Xi’an is located in the central China. As a city with over 3000 years of history, Xi’an is proud of its historic sites and relics including the Terracotta Warriors of the Qin Emperor, one of the eight wonders of the world, the City Wall, the Bell Tower and the Big Wild Goose Pagoda.
In the weeks before they went, we’ll profiled some of these students on the blog as part of our Student Success Stories series, and a few of them agreed to send us updates and pictures while they are there. One of these students is Kathleen Hamel, 1st year MA English: Teaching English as a Second/Foreign Language (TEFL/TESL). We asked her some questions about her experience and here’s what she had to say.
How was the experience?
If I had to sum it up in one word: interesting. This is a word that I frequented day-to-day about how much days usually ended up going. Most of the time, I found it interesting due to my lack of my communication capabilities in Chinese, which then forced some hand motions and other nonverbal communication. But overall, it was interesting because every day was different, from my experiences teaching in the classroom to everyday encounters and all of those interesting moments are what made this trip so exciting and memorable.
What did you learn?
Throughout the whole experience while teaching, the students and I were constantly learning about our cultural differences and similarities. Through this, I was able to have insight into Chinese culture like education, values and most importantly (to me), food.

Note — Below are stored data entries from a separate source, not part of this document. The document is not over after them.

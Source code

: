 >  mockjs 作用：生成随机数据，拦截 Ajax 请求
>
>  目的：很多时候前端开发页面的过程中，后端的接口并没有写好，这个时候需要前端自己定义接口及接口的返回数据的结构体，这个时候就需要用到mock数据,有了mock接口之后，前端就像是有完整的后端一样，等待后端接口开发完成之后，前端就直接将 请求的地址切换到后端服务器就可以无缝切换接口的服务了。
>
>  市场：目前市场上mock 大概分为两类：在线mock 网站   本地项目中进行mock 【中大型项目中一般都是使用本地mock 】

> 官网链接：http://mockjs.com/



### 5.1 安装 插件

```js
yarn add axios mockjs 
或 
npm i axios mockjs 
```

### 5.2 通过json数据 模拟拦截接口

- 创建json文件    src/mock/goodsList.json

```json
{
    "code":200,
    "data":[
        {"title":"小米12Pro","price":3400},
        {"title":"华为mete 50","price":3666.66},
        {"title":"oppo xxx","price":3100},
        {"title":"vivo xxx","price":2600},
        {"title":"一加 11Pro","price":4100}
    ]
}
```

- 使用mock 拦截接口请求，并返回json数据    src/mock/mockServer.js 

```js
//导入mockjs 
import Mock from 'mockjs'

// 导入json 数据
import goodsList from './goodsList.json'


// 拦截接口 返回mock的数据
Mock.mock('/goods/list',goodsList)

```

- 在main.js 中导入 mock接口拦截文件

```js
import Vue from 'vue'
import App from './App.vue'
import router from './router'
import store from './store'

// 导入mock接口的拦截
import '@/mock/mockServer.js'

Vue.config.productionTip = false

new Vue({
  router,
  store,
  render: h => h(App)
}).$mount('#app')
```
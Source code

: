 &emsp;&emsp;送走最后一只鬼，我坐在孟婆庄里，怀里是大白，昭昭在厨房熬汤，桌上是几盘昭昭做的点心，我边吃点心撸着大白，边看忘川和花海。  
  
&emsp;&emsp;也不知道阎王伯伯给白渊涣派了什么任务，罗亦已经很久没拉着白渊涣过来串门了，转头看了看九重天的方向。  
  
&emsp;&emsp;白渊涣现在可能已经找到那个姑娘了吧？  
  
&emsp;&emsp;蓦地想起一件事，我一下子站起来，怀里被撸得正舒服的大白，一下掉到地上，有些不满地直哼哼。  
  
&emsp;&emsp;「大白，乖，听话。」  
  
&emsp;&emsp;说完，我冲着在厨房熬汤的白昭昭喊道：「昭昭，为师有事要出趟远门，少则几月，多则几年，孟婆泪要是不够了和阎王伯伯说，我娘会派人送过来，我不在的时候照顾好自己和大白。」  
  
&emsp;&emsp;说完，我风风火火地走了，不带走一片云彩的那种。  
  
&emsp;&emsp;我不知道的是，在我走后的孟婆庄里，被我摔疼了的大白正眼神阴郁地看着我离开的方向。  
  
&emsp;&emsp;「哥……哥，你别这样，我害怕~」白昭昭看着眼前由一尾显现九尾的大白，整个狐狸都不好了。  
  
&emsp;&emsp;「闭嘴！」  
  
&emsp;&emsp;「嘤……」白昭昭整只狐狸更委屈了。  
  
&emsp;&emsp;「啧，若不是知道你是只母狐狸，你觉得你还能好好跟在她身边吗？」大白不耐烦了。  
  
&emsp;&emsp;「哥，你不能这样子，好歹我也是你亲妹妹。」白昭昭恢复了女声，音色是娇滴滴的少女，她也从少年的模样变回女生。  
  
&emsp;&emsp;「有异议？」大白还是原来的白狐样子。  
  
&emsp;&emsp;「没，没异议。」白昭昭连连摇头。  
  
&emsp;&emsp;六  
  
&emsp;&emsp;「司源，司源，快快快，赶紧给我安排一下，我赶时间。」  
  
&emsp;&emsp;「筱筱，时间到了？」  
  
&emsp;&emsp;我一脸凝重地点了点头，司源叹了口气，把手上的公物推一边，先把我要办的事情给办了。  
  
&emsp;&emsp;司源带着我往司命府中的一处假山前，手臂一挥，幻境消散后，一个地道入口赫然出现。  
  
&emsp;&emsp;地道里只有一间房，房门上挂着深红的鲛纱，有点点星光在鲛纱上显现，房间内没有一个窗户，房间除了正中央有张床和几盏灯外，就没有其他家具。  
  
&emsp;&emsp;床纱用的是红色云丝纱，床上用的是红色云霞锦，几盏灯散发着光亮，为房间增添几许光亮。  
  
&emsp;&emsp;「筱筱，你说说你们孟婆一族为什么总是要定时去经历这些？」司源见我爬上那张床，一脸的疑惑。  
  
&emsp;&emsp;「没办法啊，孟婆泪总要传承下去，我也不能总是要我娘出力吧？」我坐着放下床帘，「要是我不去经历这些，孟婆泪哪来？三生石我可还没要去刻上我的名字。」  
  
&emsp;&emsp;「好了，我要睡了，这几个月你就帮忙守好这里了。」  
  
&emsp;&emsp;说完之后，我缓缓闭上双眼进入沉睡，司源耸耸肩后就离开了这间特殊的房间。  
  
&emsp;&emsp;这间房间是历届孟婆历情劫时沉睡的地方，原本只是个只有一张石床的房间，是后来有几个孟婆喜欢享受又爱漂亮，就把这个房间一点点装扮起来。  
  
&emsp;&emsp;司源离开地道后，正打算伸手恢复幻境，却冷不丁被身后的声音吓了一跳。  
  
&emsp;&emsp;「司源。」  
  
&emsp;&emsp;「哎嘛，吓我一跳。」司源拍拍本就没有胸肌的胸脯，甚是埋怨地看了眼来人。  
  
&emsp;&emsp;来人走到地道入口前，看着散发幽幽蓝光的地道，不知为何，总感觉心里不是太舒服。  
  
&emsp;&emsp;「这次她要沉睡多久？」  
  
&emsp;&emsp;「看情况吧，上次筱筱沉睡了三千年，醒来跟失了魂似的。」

In the classroom, I learned that it’s incredibly important to be flexible. This was the first year of this program, so changes were constantly being made and it was important that you were able to adapt to the changes that were being implemented. But in order to truly experience another culture, it’s important to be flexible as well because you don’t know whether something is cultural or not until the situation presents itself.
How have you changed?
The most change that I experienced was within the classroom as a teacher. I felt as though I learned important skills like classroom management, facilitating conversation within a fairly large classroom and various ways to maintain student motivation. These skills are something that, in my opinion, cannot but taught but rather learned within the environment. So having 25 hours of per week of classroom instruction allowed for me to develop and finesse my teaching skills.
What advice do you have for students doing something similar?
My biggest advice for doing something similar is to have an open mind. In my opinion, having an open mind is essential in doing anything different or maybe something you’re unsure of. If you have a closed mind, then you aren’t really experiencing what is going on around you and might be more apt to say ‘no’ to opportunities you may never have again. This isn’t to say that having an open mind means you need to say ‘yes’ all of the time but rather that you give opportunities a chance. In addition to this, having an open mind allows one to not judge others because they do something different than you or in a manor that you may or may not care for but that is completely OK. People are different, cultures are different and having an open mind allows oneself to learn about these differences, and possible similarities, freely.
What will you be doing this fall?
This fall I will not only be taking a full course load but I’m also a Consultant for the Writing Center and a Writing Tutor at INTO CSU, the intensive English program for international students. In addition to this, I will be interning. Through this, I will be observing and assisting in a CO150-ESL class. And finally, I will begin my research project that I aim to present at COTESOL (Colorado’s Teaching English to Speakers of Other Languages) in November in Denver.